» **GOAL OF THE EXERCISE**: Show every line in the records below that contains the word "github".

» **ENTRIES SHOWN**:
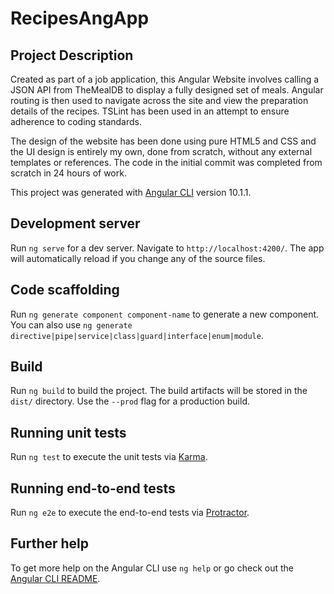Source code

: # RecipesAngApp

## Project Description

Created as part of a job application, this Angular Website involves calling a JSON API from TheMealDB to display a fully designed set of meals. Angular routing is then used to navigate across the site and view the preparation details of the recipes. TSLint has been used in an attempt to ensure adherence to
coding standards.

The design of the website has been done using pure HTML5 and CSS and the UI design is entirely my own, done from scratch, without any external templates or references. The code in the initial commit was completed from scratch in 24 hours of work. 

This project was generated with [Angular CLI](https://github.com/angular/angular-cli) version 10.1.1.

## Development server

Run `ng serve` for a dev server. Navigate to `http://localhost:4200/`. The app will automatically reload if you change any of the source files.

## Code scaffolding

Run `ng generate component component-name` to generate a new component. You can also use `ng generate directive|pipe|service|class|guard|interface|enum|module`.

## Build

Run `ng build` to build the project. The build artifacts will be stored in the `dist/` directory. Use the `--prod` flag for a production build.

## Running unit tests

Run `ng test` to execute the unit tests via [Karma](https://karma-runner.github.io).

## Running end-to-end tests

Run `ng e2e` to execute the end-to-end tests via [Protractor](http://www.protractortest.org/).

## Further help

To get more help on the Angular CLI use `ng help` or go check out the [Angular CLI README](https://github.com/angular/angular-cli/blob/master/README.md).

» **TASK SOLUTION**:
This project was generated with [Angular CLI](https://github.com/angular/angular-cli) version 10.1.1.
Run `ng test` to execute the unit tests via [Karma](https://karma-runner.github.io).
To get more help on the Angular CLI use `ng help` or go check out the [Angular CLI README](https://github.com/angular/angular-cli/blob/master/README.md).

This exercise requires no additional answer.